> [WHAT TO WORK ON]
Copy the entries that appear below in full, leaving out any picture among them.

───── DATA SUPPLIED ─────

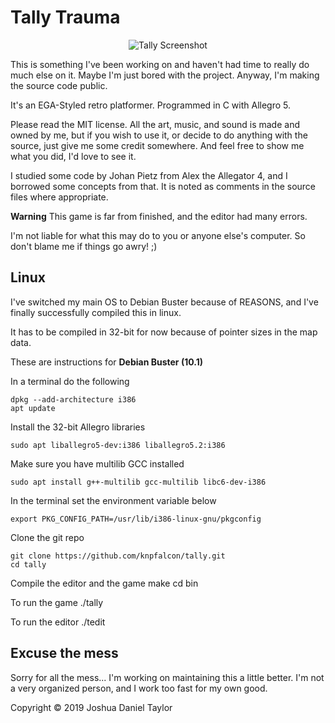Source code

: Tally Trauma
============

<p align="center">
  <img src="http://suitorgames.com/images/tallyt.png" alt="Tally Screenshot" />
</p>

This is something I've been working on and haven't had time to
really do much else on it. Maybe I'm just bored with the project.
Anyway, I'm making the source code public.

It's an EGA-Styled retro platformer. Programmed in C with Allegro 5.

Please read the MIT license. All the art, music, and sound is made and owned 
by me, but if you wish to use it, or decide to do anything with the source, 
just give me some credit somewhere. And feel free to show me what you did,
I'd love to see it. 

I studied some code by Johan Pietz from Alex the Allegator 4, and I 
borrowed some concepts from that. It is noted as comments in the 
source files where appropriate.

**Warning**
This game is far from finished, and the editor had many errors.

I'm not liable for what this may do to you or anyone else's computer. So
don't blame me if things go awry! ;)

Linux
-----------------
I've switched my main OS to Debian Buster because of REASONS, 
and I've finally successfully compiled this in linux. 

It has to be compiled in 32-bit for now because of pointer sizes
in the map data.

These are instructions for **Debian Buster (10.1)**

In a terminal do the following
    
    dpkg --add-architecture i386
    apt update

Install the 32-bit Allegro libraries
    
    sudo apt liballegro5-dev:i386 liballegro5.2:i386

Make sure you have multilib GCC installed
    
    sudo apt install g++-multilib gcc-multilib libc6-dev-i386

In the terminal set the environment variable below
    
    export PKG_CONFIG_PATH=/usr/lib/i386-linux-gnu/pkgconfig

Clone the git repo
    
    git clone https://github.com/knpfalcon/tally.git
    cd tally

Compile the editor and the game
    make
    cd bin

To run the game
    ./tally

To run the editor
    ./tedit


Excuse the mess
---------------
Sorry for all the mess... I'm working on maintaining this a little better.
I'm not a very organized person, and I work too fast for my own good.


Copyright © 2019 Joshua Daniel Taylor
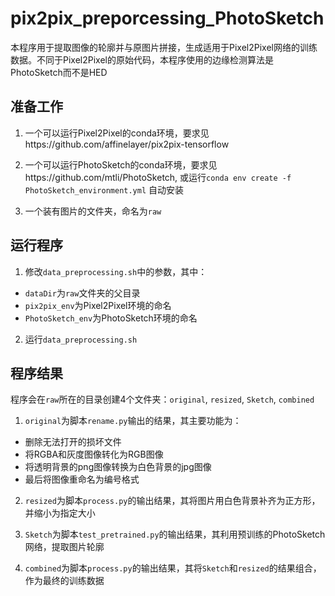 # pix2pix_preporcessing_PhotoSketch

本程序用于提取图像的轮廓并与原图片拼接，生成适用于Pixel2Pixel网络的训练数据。不同于Pixel2Pixel的原始代码，本程序使用的边缘检测算法是PhotoSketch而不是HED

## 准备工作
1. 一个可以运行Pixel2Pixel的conda环境，要求见https://github.com/affinelayer/pix2pix-tensorflow

2. 一个可以运行PhotoSketch的conda环境，要求见https://github.com/mtli/PhotoSketch, 或运行`conda env create -f PhotoSketch_environment.yml` 自动安装

3. 一个装有图片的文件夹，命名为`raw`

## 运行程序
1. 修改`data_preprocessing.sh`中的参数，其中：
- `dataDir`为`raw`文件夹的父目录
- `pix2pix_env`为Pixel2Pixel环境的命名
- `PhotoSketch_env`为PhotoSketch环境的命名

2. 运行`data_preprocessing.sh`

## 程序结果
程序会在`raw`所在的目录创建4个文件夹：`original`, `resized`, `Sketch`, `combined`

1. `original`为脚本`rename.py`输出的结果，其主要功能为：
- 删除无法打开的损坏文件
- 将RGBA和灰度图像转化为RGB图像
- 将透明背景的png图像转换为白色背景的jpg图像
- 最后将图像重命名为编号格式

2. `resized`为脚本`process.py`的输出结果，其将图片用白色背景补齐为正方形，并缩小为指定大小

3. `Sketch`为脚本`test_pretrained.py`的输出结果，其利用预训练的PhotoSketch网络，提取图片轮廓

3. `combined`为脚本`process.py`的输出结果，其将`Sketch`和`resized`的结果组合，作为最终的训练数据
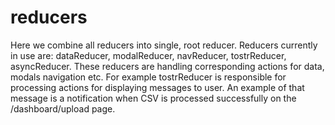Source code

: # reducers
Here we combine all reducers into single, root reducer. Reducers currently in use are: dataReducer, modalReducer, navReducer, 
tostrReducer, asyncReducer.
These reducers are handling corresponding actions for data, modals navigation etc. For example tostrReducer is responsible for processing
actions for displaying messages to user. An example of that message is a notification when CSV is processed successfully on the /dashboard/upload
page.
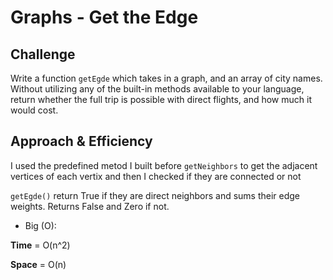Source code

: # Graphs - Get the Edge

## Challenge

Write a function `getEgde` which takes in a graph, and an array of city names. Without utilizing any of the built-in methods available to your language, return whether the full trip is possible with direct flights, and how much it would cost.

## Approach & Efficiency

I used the predefined metod I built before `getNeighbors` to get the adjacent vertices of each vertix and then I checked if they are connected or not 

`getEgde()` return True if they are direct neighbors and sums their edge weights. Returns False and Zero if not.

- Big (O):

**Time** = O(n^2)

**Space** = O(n)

─────

> [ANSWER]
Source code

: Tally Trauma
============

<p align="center">
  <img src="http://suitorgames.com/images/tallyt.png" alt="Tally Screenshot" />
</p>

This is something I've been working on and haven't had time to
really do much else on it. Maybe I'm just bored with the project.
Anyway, I'm making the source code public.

It's an EGA-Styled retro platformer. Programmed in C with Allegro 5.

Please read the MIT license. All the art, music, and sound is made and owned 
by me, but if you wish to use it, or decide to do anything with the source, 
just give me some credit somewhere. And feel free to show me what you did,
I'd love to see it. 

I studied some code by Johan Pietz from Alex the Allegator 4, and I 
borrowed some concepts from that. It is noted as comments in the 
source files where appropriate.

**Warning**
This game is far from finished, and the editor had many errors.

I'm not liable for what this may do to you or anyone else's computer. So
don't blame me if things go awry! ;)

Linux
-----------------
I've switched my main OS to Debian Buster because of REASONS, 
and I've finally successfully compiled this in linux. 

It has to be compiled in 32-bit for now because of pointer sizes
in the map data.

These are instructions for **Debian Buster (10.1)**

In a terminal do the following
    
    dpkg --add-architecture i386
    apt update

Install the 32-bit Allegro libraries
    
    sudo apt liballegro5-dev:i386 liballegro5.2:i386

Make sure you have multilib GCC installed
    
    sudo apt install g++-multilib gcc-multilib libc6-dev-i386

In the terminal set the environment variable below
    
    export PKG_CONFIG_PATH=/usr/lib/i386-linux-gnu/pkgconfig

Clone the git repo
    
    git clone https://github.com/knpfalcon/tally.git
    cd tally

Compile the editor and the game
    make
    cd bin

To run the game
    ./tally

To run the editor
    ./tedit


Excuse the mess
---------------
Sorry for all the mess... I'm working on maintaining this a little better.
I'm not a very organized person, and I work too fast for my own good.


Copyright © 2019 Joshua Daniel Taylor
 # pix2pix_preporcessing_PhotoSketch

本程序用于提取图像的轮廓并与原图片拼接，生成适用于Pixel2Pixel网络的训练数据。不同于Pixel2Pixel的原始代码，本程序使用的边缘检测算法是PhotoSketch而不是HED

## 准备工作
1. 一个可以运行Pixel2Pixel的conda环境，要求见https://github.com/affinelayer/pix2pix-tensorflow

2. 一个可以运行PhotoSketch的conda环境，要求见https://github.com/mtli/PhotoSketch, 或运行`conda env create -f PhotoSketch_environment.yml` 自动安装

3. 一个装有图片的文件夹，命名为`raw`

## 运行程序
1. 修改`data_preprocessing.sh`中的参数，其中：
- `dataDir`为`raw`文件夹的父目录
- `pix2pix_env`为Pixel2Pixel环境的命名
- `PhotoSketch_env`为PhotoSketch环境的命名

2. 运行`data_preprocessing.sh`

## 程序结果
程序会在`raw`所在的目录创建4个文件夹：`original`, `resized`, `Sketch`, `combined`

1. `original`为脚本`rename.py`输出的结果，其主要功能为：
- 删除无法打开的损坏文件
- 将RGBA和灰度图像转化为RGB图像
- 将透明背景的png图像转换为白色背景的jpg图像
- 最后将图像重命名为编号格式

2. `resized`为脚本`process.py`的输出结果，其将图片用白色背景补齐为正方形，并缩小为指定大小

3. `Sketch`为脚本`test_pretrained.py`的输出结果，其利用预训练的PhotoSketch网络，提取图片轮廓

3. `combined`为脚本`process.py`的输出结果，其将`Sketch`和`resized`的结果组合，作为最终的训练数据
Source code

: # reducers
Here we combine all reducers into single, root reducer. Reducers currently in use are: dataReducer, modalReducer, navReducer, 
tostrReducer, asyncReducer.
These reducers are handling corresponding actions for data, modals navigation etc. For example tostrReducer is responsible for processing
actions for displaying messages to user. An example of that message is a notification when CSV is processed successfully on the /dashboard/upload
page.
Source code

: # Graphs - Get the Edge

## Challenge

Write a function `getEgde` which takes in a graph, and an array of city names. Without utilizing any of the built-in methods available to your language, return whether the full trip is possible with direct flights, and how much it would cost.

## Approach & Efficiency

I used the predefined metod I built before `getNeighbors` to get the adjacent vertices of each vertix and then I checked if they are connected or not 

`getEgde()` return True if they are direct neighbors and sums their edge weights. Returns False and Zero if not.

- Big (O):

**Time** = O(n^2)

**Space** = O(n)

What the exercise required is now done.